● **TASK PROMPT**
When a record contains an image, skip the image and retype the rest of that record exactly.

● **ENTRIES SUPPLIED**

----

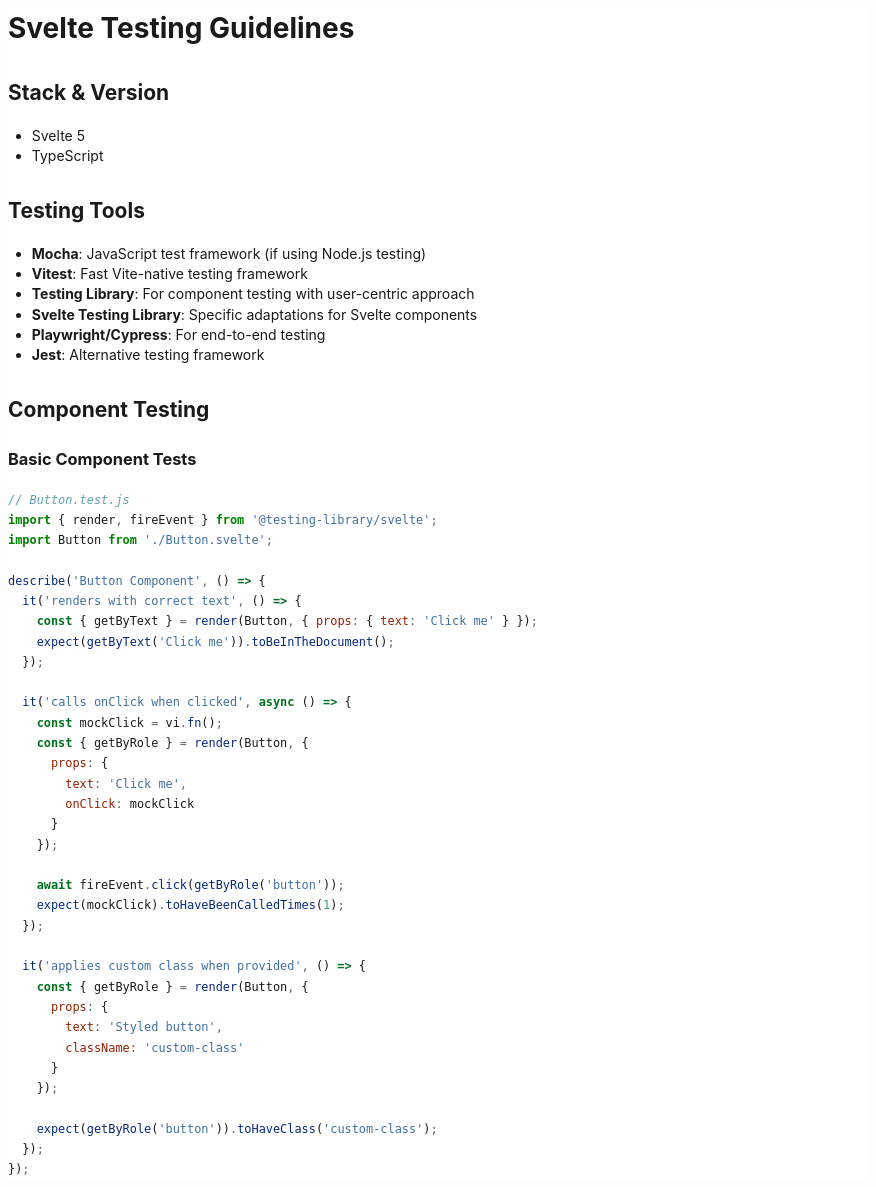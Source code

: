# Svelte Testing Guidelines

## Stack & Version
- Svelte 5
- TypeScript

## Testing Tools
- **Mocha**: JavaScript test framework (if using Node.js testing)
- **Vitest**: Fast Vite-native testing framework
- **Testing Library**: For component testing with user-centric approach
- **Svelte Testing Library**: Specific adaptations for Svelte components
- **Playwright/Cypress**: For end-to-end testing
- **Jest**: Alternative testing framework

## Component Testing

### Basic Component Tests
```javascript
// Button.test.js
import { render, fireEvent } from '@testing-library/svelte';
import Button from './Button.svelte';

describe('Button Component', () => {
  it('renders with correct text', () => {
    const { getByText } = render(Button, { props: { text: 'Click me' } });
    expect(getByText('Click me')).toBeInTheDocument();
  });

  it('calls onClick when clicked', async () => {
    const mockClick = vi.fn();
    const { getByRole } = render(Button, {
      props: {
        text: 'Click me',
        onClick: mockClick
      }
    });

    await fireEvent.click(getByRole('button'));
    expect(mockClick).toHaveBeenCalledTimes(1);
  });

  it('applies custom class when provided', () => {
    const { getByRole } = render(Button, {
      props: {
        text: 'Styled button',
        className: 'custom-class'
      }
    });

    expect(getByRole('button')).toHaveClass('custom-class');
  });
});
```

----

● **RESULT OF THE EXERCISE**
Source code

:# Svelte Testing Guidelines

## Stack & Version
- Svelte 5
- TypeScript

## Testing Tools
- **Mocha**: JavaScript test framework (if using Node.js testing)
- **Vitest**: Fast Vite-native testing framework
- **Testing Library**: For component testing with user-centric approach
- **Svelte Testing Library**: Specific adaptations for Svelte components
- **Playwright/Cypress**: For end-to-end testing
- **Jest**: Alternative testing framework

## Component Testing

### Basic Component Tests
```javascript
// Button.test.js
import { render, fireEvent } from '@testing-library/svelte';
import Button from './Button.svelte';

describe('Button Component', () => {
  it('renders with correct text', () => {
    const { getByText } = render(Button, { props: { text: 'Click me' } });
    expect(getByText('Click me')).toBeInTheDocument();
  });

  it('calls onClick when clicked', async () => {
    const mockClick = vi.fn();
    const { getByRole } = render(Button, {
      props: {
        text: 'Click me',
        onClick: mockClick
      }
    });

    await fireEvent.click(getByRole('button'));
    expect(mockClick).toHaveBeenCalledTimes(1);
  });

  it('applies custom class when provided', () => {
    const { getByRole } = render(Button, {
      props: {
        text: 'Styled button',
        className: 'custom-class'
      }
    });

    expect(getByRole('button')).toHaveClass('custom-class');
  });
});
```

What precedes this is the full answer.